Some properties, like those owned by the state, the county, a church or school, are not figured into the formula because they are tax-exempt. Jersey City has a great many tax-exempt buildings.
“This is a long-term strategy by Jersey City to take old railroad property and build ratables,” said Gallagher, of the waterfront construction.
Jersey City has argued that Secaucus should be using legislation, not litigation to change the way the county is funded. Gallagher suggested the towns now involved in the suit should lobby legislators to change the tax exemption law.
“This is a chance to try to get free money,” he said of Secaucus and other Hudson County towns.
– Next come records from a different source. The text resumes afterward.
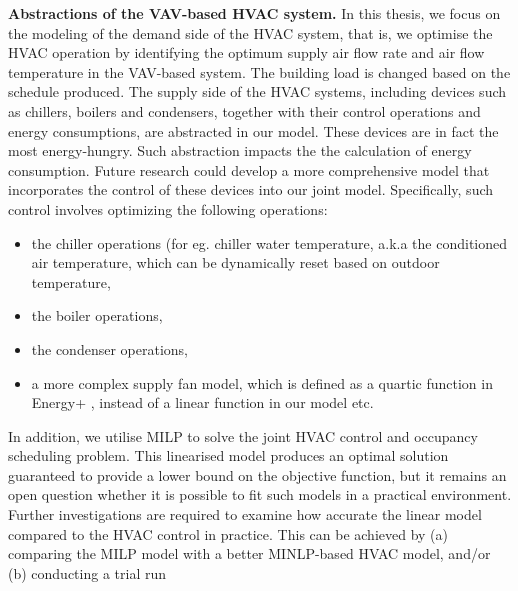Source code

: 
\textbf{Abstractions of the VAV-based HVAC system.} In this thesis, we focus on the modeling of the demand side of the HVAC system, that is, we optimise the HVAC operation by identifying the optimum supply air flow rate and air flow temperature in the VAV-based system. The building load is changed based on the schedule produced. The supply side of the HVAC systems, including devices such as chillers, boilers and condensers, together with their control operations and energy consumptions, are abstracted in our model. These devices are in fact the most energy-hungry. Such abstraction impacts the the calculation of energy consumption. Future research could develop a more comprehensive model that incorporates the control of these devices into our joint model. Specifically, such control involves optimizing the following operations:
\begin{itemize}
	\item the chiller operations (for eg. chiller water temperature, a.k.a the conditioned air temperature, which can be dynamically reset based on outdoor temperature, 
	\item the boiler operations,
	\item the condenser operations,
	\item a more complex supply fan model, which is defined as a quartic function in Energy+ \citep{crawley2000energyplus}, instead of a linear function in our model etc.
\end{itemize}
 
In addition, we utilise MILP to solve the joint HVAC control and occupancy scheduling problem. This linearised model produces an optimal solution guaranteed to provide a lower bound on the objective function, but it remains an open question whether it is possible to fit such models in a practical environment. Further investigations are required to examine how accurate the linear model compared to the HVAC control in practice. This can be achieved by (a) comparing the MILP model with a better MINLP-based HVAC model, and/or (b) conducting a trial run 


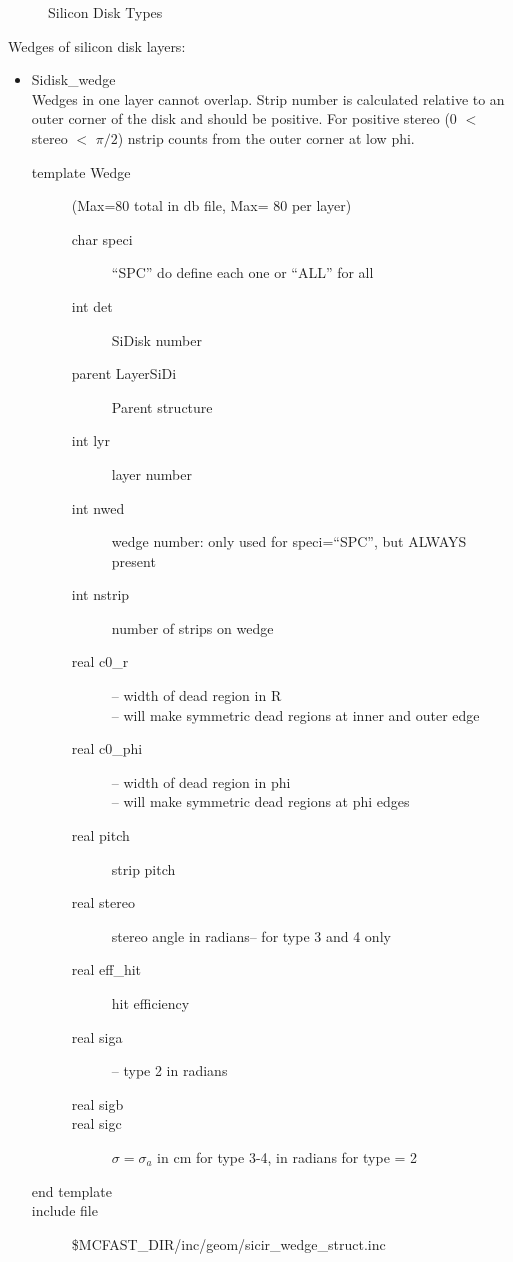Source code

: \begin{itemize}
\begin{figure} [htbp]
\centerline{\epsfxsize=6.0in }
\caption{\label{sid_type} Silicon Disk Types}
\end{figure}

Wedges of silicon disk layers:

\begin{itemize}
\item Sidisk\_wedge  \\
Wedges in one layer cannot overlap.
Strip number is calculated relative to an outer corner of the disk and should be positive.
For positive stereo (0 $<$ stereo $<$ $\pi/2$) nstrip counts from the outer corner at low phi.
\begin{description}
\item[{\rm template} Wedge](Max=80 total in db file, Max= 80 per layer)
\begin{description}
\item[{\rm  char} speci]         ``SPC'' do define each one or ``ALL'' for all
\item[{\rm  int} det]     SiDisk number
\item[{\rm  parent} LayerSiDi] Parent structure
\item[{\rm  int} lyr]    layer number
\item[{\rm  int} nwed]   wedge number: only used for speci=``SPC'', but ALWAYS present
\item[{\rm  int} nstrip] number of strips on wedge
\item[{\rm  real} c0\_r] -- width of dead region in R\\
--  will make symmetric dead regions at inner and outer edge
\item[{\rm  real} c0\_phi] -- width of dead region in phi\\
-- will make symmetric dead regions at phi edges
\item[{\rm  real} pitch]  strip pitch  
\item[{\rm  real} stereo] stereo angle in radians-- for type 3 and 4 only
\item[{\rm  real} eff\_hit]  hit efficiency
\item[{\rm  real} siga]  -- type 2 in radians
\item[{\rm  real} sigb]  
\item[{\rm  real} sigc] 
$\sigma = \sigma_a$ in cm for type 3-4, in radians for type = 2
\end{description}
\item[end template]
\item[include file] \$MCFAST\_DIR/inc/geom/sicir\_wedge\_struct.inc
\end{description}
\end{itemize}
\end{itemize}

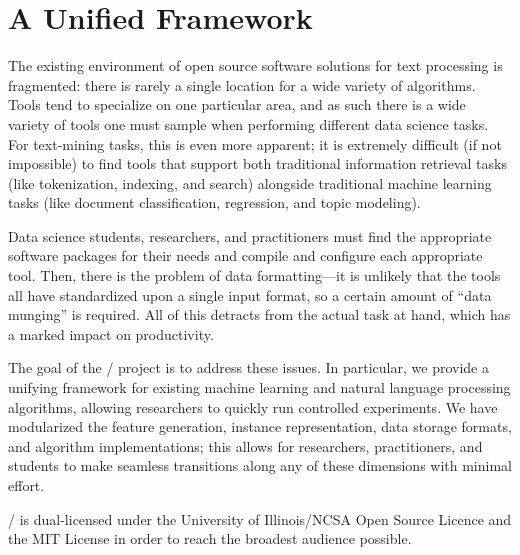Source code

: \section{A Unified Framework}
\label{sec:framework}

The existing environment of open source software solutions for text processing
is fragmented: there is rarely a single location for a wide variety of
algorithms. Tools tend to specialize on one particular area, and as such there
is a wide variety of tools one must sample when performing different data
science tasks. For text-mining tasks, this is even more apparent; it is
extremely difficult (if not impossible) to find tools that support both
traditional information retrieval tasks (like tokenization, indexing, and
search) alongside traditional machine learning tasks (like document
classification, regression, and topic modeling).

Data science students, researchers, and practitioners must find the appropriate
software packages for their needs and compile and configure each appropriate
tool. Then, there is the problem of data formatting---it is unlikely that the
tools all have standardized upon a single input format, so a certain amount of
``data munging'' is required. All of this detracts from the actual task at hand,
which has a marked impact on productivity.

The goal of the \meta/ project is to address these issues. In particular, we
provide a unifying framework for existing machine learning and natural language
processing algorithms, allowing researchers to quickly run controlled
experiments. We have modularized the feature generation, instance
representation, data storage formats, and algorithm implementations; this allows
for researchers, practitioners, and students to make seamless transitions along
any of these dimensions with minimal effort.

\meta/ is dual-licensed under the University of Illinois/NCSA Open Source
Licence and the MIT License in order to reach the broadest audience possible.

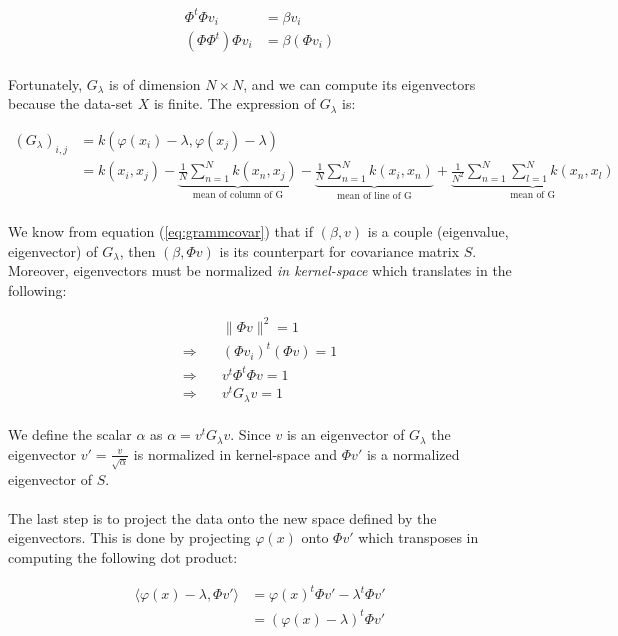 \begin{align}\label{eq:grammcovar}
\Phi^t\Phi v_i &= \beta v_i \\
(\Phi\Phi^t)\Phi v_i &= \beta (\Phi v_i)
\end{align}

\paragraph{} Fortunately, $G_\lambda$ is of dimension $N \times N$, and we can compute its
eigenvectors because the data-set $X$ is finite. The expression of $G_\lambda$ is:

\begin{align*}
(G_\lambda)_{i, j} &= k\left(\varphi(x_i) - \lambda, \varphi(x_j) - \lambda\right) \\
&= k(x_i, x_j) - \underbrace{\frac{1}{N}\sum_{n = 1}^N k(x_n, x_j)}_{\text{mean of column of G}} - \underbrace{\frac{1}{N}\sum_{n = 1}^N k(x_i, x_n)}_{\text{mean of line of G}} + \underbrace{\frac{1}{N^2}\sum_{n = 1}^{N}\sum_{l = 1}^{N} k(x_n, x_l)}_{\text{mean of G}}
\end{align*}

\paragraph{} We know from equation (\ref{eq:grammcovar}) that if $(\beta, v)$ is a couple (eigenvalue, eigenvector) of $G_\lambda$, then $(\beta, \Phi v)$ is its counterpart for covariance matrix
$S$. Moreover, eigenvectors must be normalized \emph{in kernel-space} which translates in the
following:

\begin{align*}
&\| \Phi v \|^2 = 1 \\
\Rightarrow\quad &(\Phi v_i)^t(\Phi v) = 1 \\
\Rightarrow\quad &v^t\Phi^t\Phi v = 1 \\
\Rightarrow\quad &v^t G_\lambda v = 1
\end{align*}

\paragraph{} We define the scalar $\alpha$ as $\alpha = v^t G_\lambda v$. Since $v$ is an eigenvector
of $G_\lambda$ the eigenvector $v' = \frac{v}{\sqrt{\alpha}}$ is normalized in kernel-space and $\Phi
v'$ is a normalized eigenvector of $S$.


\paragraph{} The last step is to project the data onto the new space defined by the eigenvectors.
This is done by projecting $\varphi(x)$ onto $\Phi v'$ which transposes in computing the following
dot product:

\begin{align*}
\langle\varphi(x) - \lambda, \Phi v'\rangle &= \varphi(x)^t\Phi v' - \lambda^t\Phi v' \\
&= (\varphi(x) - \lambda)^t\Phi v'
\end{align*}
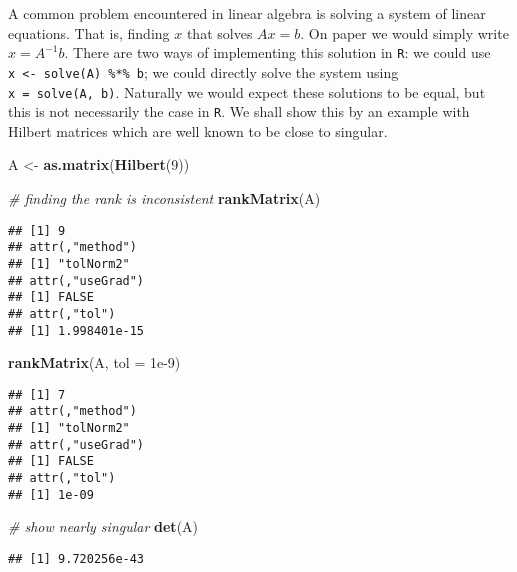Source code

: \documentclass[]{article}
\newenvironment{Shaded}{\begin{snugshade}}{\end{snugshade}}
\newcommand{\CommentTok}[1]{\textcolor[rgb]{0.56,0.35,0.01}{\textit{#1}}}
\newcommand{\DataTypeTok}[1]{\textcolor[rgb]{0.13,0.29,0.53}{#1}}
\newcommand{\DecValTok}[1]{\textcolor[rgb]{0.00,0.00,0.81}{#1}}
\newcommand{\FloatTok}[1]{\textcolor[rgb]{0.00,0.00,0.81}{#1}}
\newcommand{\KeywordTok}[1]{\textcolor[rgb]{0.13,0.29,0.53}{\textbf{#1}}}
\newcommand{\NormalTok}[1]{#1}
\newcommand{\StringTok}[1]{\textcolor[rgb]{0.31,0.60,0.02}{#1}}
\begin{document}
A common problem encountered in linear algebra is solving a system of
linear equations. That is, finding \(x\) that solves \(Ax = b\). On
paper we would simply write \(x = A^{-1}b\). There are two ways of
implementing this solution in \texttt{R}: we could use
\texttt{x\ \textless{}-\ solve(A)\ \%*\%\ b}; we could directly solve
the system using \texttt{x\ =\ solve(A,\ b)}. Naturally we would expect
these solutions to be equal, but this is not necessarily the case in
\texttt{R}. We shall show this by an example with Hilbert matrices which
are well known to be close to singular.

\begin{Shaded}
\begin{Highlighting}[]
\NormalTok{A <-}\StringTok{ }\KeywordTok{as.matrix}\NormalTok{(}\KeywordTok{Hilbert}\NormalTok{(}\DecValTok{9}\NormalTok{))}

\CommentTok{# finding the rank is inconsistent}
\KeywordTok{rankMatrix}\NormalTok{(A)}
\end{Highlighting}
\end{Shaded}

\begin{verbatim}
## [1] 9
## attr(,"method")
## [1] "tolNorm2"
## attr(,"useGrad")
## [1] FALSE
## attr(,"tol")
## [1] 1.998401e-15
\end{verbatim}

\begin{Shaded}
\begin{Highlighting}[]
\KeywordTok{rankMatrix}\NormalTok{(A, }\DataTypeTok{tol =} \FloatTok{1e-9}\NormalTok{)}
\end{Highlighting}
\end{Shaded}

\begin{verbatim}
## [1] 7
## attr(,"method")
## [1] "tolNorm2"
## attr(,"useGrad")
## [1] FALSE
## attr(,"tol")
## [1] 1e-09
\end{verbatim}

\begin{Shaded}
\begin{Highlighting}[]
\CommentTok{# show nearly singular}
\KeywordTok{det}\NormalTok{(A)}
\end{Highlighting}
\end{Shaded}

\begin{verbatim}
## [1] 9.720256e-43
\end{verbatim}
\end{document}
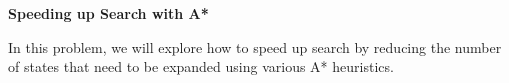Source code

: \item {\bf Speeding up Search with A*}

In this problem, we will explore how to speed up search by reducing the number of states that need to be expanded using various A* heuristics.

\begin{enumerate}

  

  

  

\end{enumerate}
The PILOT can fix taxes from 20 to 30 years, the last five years at 80 percent of the assessment. After the 20 or 30 years ends, it goes to 100 percent. The Tropicana building is on a 30-year abatement, according to Gallagher, while most commercial property is in the 15- to 20-year range. Another abated property, the Newport Office Center IV, will pay the city $1,531,000 per year, as compared with $3.1 million it would pay under conventional taxes. Under conventional taxes, the $3.1 million would have had to be divided among the city, school district and the county. Jersey City would only have received $1.3 million.
Under Mayor Schundler, Jersey City has made agreements with companies that included “inflators.” These inflators, Secaucus contends, brought in payments over the legal limit.
But Babineau, who represents Jersey City, and the developers in the case, argued that under the state’s revised 1992 law, a municipality can determine its own annual service charge.
The tax exempt status of PILOT incentives, especially those designed to bring businesses to a particular community, has come under attack in various parts of the state as communities like Secaucus claim they are being forced to pay for benefits other municipalities receive. (Secaucus could give its own tax abatements, but they say the properties should give some of the money to the schools and county.)
Others join in
In early October, Secaucus invited representatives from each of the municipalities in Hudson County to a forum on the suit. “We were seeking to inform them of what our suit is all about,” Zipp said, noting that only Jersey City and West New York failed to send representatives.
Secaucus was asking that the other towns join the suit and share in the cost of fighting the legal battle for the current year, each was asked to give $10,000 towards the suit.
While Bayonne and North Bergen had already agreed to be involved with the lawsuit before the meeting, Hoboken also joined and Guttenberg has promised to join as well. Mayor Dennis Elwell said recently that Hoboken has contributed money for the cost of the suit.
According to figures issued by Zipp, Bayonne would see a refund of $2.3 million if the suits covering tax years 1998, 1999, and 2000 are successful. Secaucus and North Bergen would receive about $2 million each, Hoboken about $1.9 million with Kearny, Union City, West New York, Weehawken as well other Hudson County communities receiving refunds as well. It’s unclear what type of ruling would come down. Secaucus is pinning their hope that if they win, the properties would be returned to the tax rolls, and the owners would need to pay the difference in taxes owed for 1998-99. That money would then be divvied up between the county and the schools.
But Jersey City had said that that even if Secaucus wins, the county would not see any additional money in the future. Jersey City would likely amend the current formulas for the tax exemptions.